С 1820 года Пушкин повлек за собой блестящими и быстро сменяющимися своими произведениями, из которых каждое открывало новые источники поэзии и неожиданные соображения эстетического, морального и частью даже политического характера, — повлек, говорим, за собой также точно читающую нашу публику как и литературные общества, и писателей, и во многих случаях против воли и желания последних, уже свыкшихся с покоем литературных собраний. Гораздо позднее описываемого нами времени, и уже домогаясь позволения на издание политической газеты (1833 г.), Пушкин, в проекте своей официальной просьбы по этому поводу, чертил о себе следующие строки, которые он имел, по нашему мнению, полное право сказать, но которые он однако же вымарал, как, вероятно, отзывающиеся отчасти хвастливостью: «Могу сказать, что в последнее пятилетие царствования покойного государя (Александра I), я имел на все сословие литераторов гораздо более влияния, чем Министерство (т. е. м-во Просвещения), несмотря на неизмеримое неравенство средств».
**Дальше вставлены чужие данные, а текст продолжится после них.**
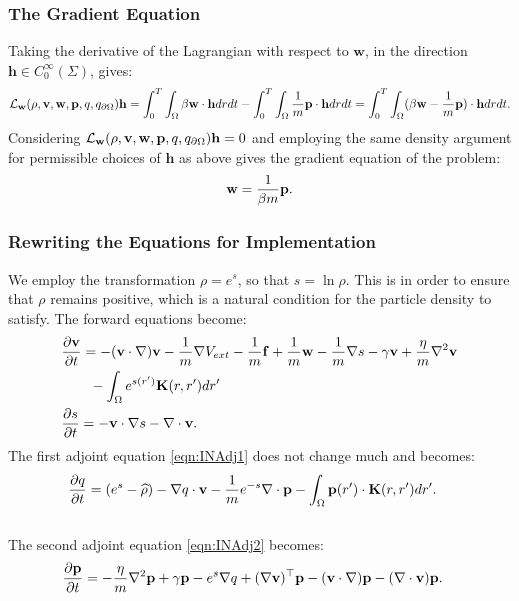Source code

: \subsubsection{The Gradient Equation}
Taking the derivative of the Lagrangian with respect to $\mathbf{w}$, in the direction $\mathbf{h} \in C_0^\infty(\Sigma)$, gives:
\begin{align*}
\mathcal{L}_{\mathbf{w}}(\rho,\mathbf{v},\mathbf{w},\mathbf{p},q,{q}_{\partial \Omega}) \mathbf{h}= \int_0^T \int_\Omega \beta \mathbf{w} \cdot \mathbf{h} dr dt - \int_0^T \int_\Omega \frac{1}{m} \mathbf{p} \cdot \mathbf{h} dr dt 
= \int_0^T \int_\Omega ( \beta \mathbf{w} - \frac{1}{m}\mathbf{p}) \cdot \mathbf{h} dr dt.
\end{align*}
Considering $\mathcal{L}_{\mathbf{w}}(\rho,\mathbf{v},\mathbf{w},\mathbf{p},q,{q}_{\partial \Omega}) \mathbf{h} =0$ and employing the same density argument for permissible choices of $\mathbf{h}$ as above gives the gradient equation of the problem:
\begin{align*}
 \mathbf{w} = \frac{1}{\beta m} \mathbf{p}.
\end{align*}

\subsubsection{Rewriting the Equations for Implementation} \label{sec:INImplementation}
We employ the transformation $\rho = e^s$, so that $s = \ln \rho$. This is in order to ensure that $\rho$ remains positive, which is a natural condition for the particle density to satisfy. 
The forward equations become:
\begin{align*}
& \frac{\partial \Stav}{\partial t}= -  (\Stav \cdot \nabla)\Stav - \frac{1}{m} \nabla V_{ext} -\frac{1}{m}\Con +\frac{1}{m} \mathbf{w} - \frac{1}{m} \nabla s - \gamma \Stav +  \frac{\eta}{m} \nabla^2 \Stav\\ %
&\quad \quad  -\int_\Omega e^{s(r')} \mathbf{K}(r,r')dr' \notag\\
 &\frac{\partial s}{\partial t} = - \Stav \cdot \nabla s - \nabla \cdot \Stav. %
\end{align*}
The first adjoint equation \eqref{eqn:INAdj1} does not change much and becomes:
\begin{align*}
&  \frac{\partial q}{\partial t}  = (e^s - \widehat {\rho})- \nabla q \cdot \mathbf{v}-\frac{1}{m} e^{-s}\nabla \cdot \mathbf{p}-  \int_\Omega  \mathbf{p}(r') \cdot\mathbf{K}(r,r')   dr' .
\end{align*}
\\
The second adjoint equation \eqref{eqn:INAdj2} becomes:
\begin{align*}
&\frac{\partial \mathbf{p}}{\partial t} =  - \frac{\eta}{m} \nabla^2 \mathbf{p}  + \gamma\mathbf{p}-e^s\nabla q +(\nabla \mathbf{v})^\top\mathbf{p} 
- (\mathbf{v} \cdot \nabla)\mathbf{p} -  (\nabla \cdot \mathbf{v})\mathbf{p}   .
\end{align*}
Исключение составляло одно только литературное общество, именно «Арзамас». Значение этого знаменитого общества не только не разъяснено у нас вполне, но вряд ли еще и понято достаточно ясно и правильно, благодаря тому, что историки и судьи «Арзамаса» видели в нем одну только шутливую сторону и сочли его на этом основании за сборище веселых и праздных собеседников. Шутливость «Арзамаса» прикрывала, однако же, очень серьезную мысль, что именно и дает ему право на внимание в истории нашего просвещения.
Известно, что «Арзамас» основан был для противодействия Державинско-Шишковской «Беседе Любителей Русского Слова» и для поддержания не только переворота в языке и литературе, произведенного Карамзиным, который поэтому и считался как бы невидимой главой «Арзамаса», но и для защиты прав русских писателей на свободную, независимую деятельность. Пушкин был членом «Арзамаса» еще с лицейской скамьи, но ко времени появления его в свет «Арзамас» и «Беседа» существовали только номинально, и на литературной арене уже более не встречались. Время уничтожило между ними яблоко раздора. Большая часть нововводителей в сфере русской мысли и слова успели уничтожить предубеждение своих врагов и победоносно выйти из смуты и наговоров, которые вызваны были их появлением.
Много раз приводился в литературе нашей донос куратора московского университета Голенищева-Кутузова, в котором он указывает на Карамзина как на заговорщика, помышляющего о ниспровержении законной власти и присвоении ее себе, с помощью многочисленных своих поклонников. Поводы к такого рода чудовищностям крылись столько же в личных вопросах, сколько и в условиях тогдашнего быта. Неизбежная связь всякой литературы с внутреннею политикою, т. е. с состоянием умов и жизнью страны вообще, как бы ни старались мешать образованию этой связи, давала повод ужасаться всякий раз, как эта связь обнаруживалась сама собою. Тогда поднимались вопли и жалобы с двух сторон: со стороны слепых, боязливых умов, и со стороны смелых пройдох, имевших своекорыстные цели. И те и другие разрешались одинаково, нелепейшими подозрениями и обвинениями. Нечто подобное доносу Г.-Кутузова повторилось и позднее, в эпоху появления романтизма. «Вестник Европы» Каченовского, человека вполне честного и благородного, видел в попытке уничтожения пиитических правил, проповедываемой новой школой романтиков, — затаенное ее намерение высвободиться из-под власти иерархических и всяких других авторитетов. Это было только заблуждение; но еще позднее известный Булгарин уже пользовался страхом администрации перед тенью политической литературы, просто выдумывая сплетни и разоблачая небывалые политические замыслы, для погубления своих критиков и недоброжелателей, и успевал в том не раз, как показывает история его с Дельвигом (1831), бывшая одной из причин преждевременной смерти последнего.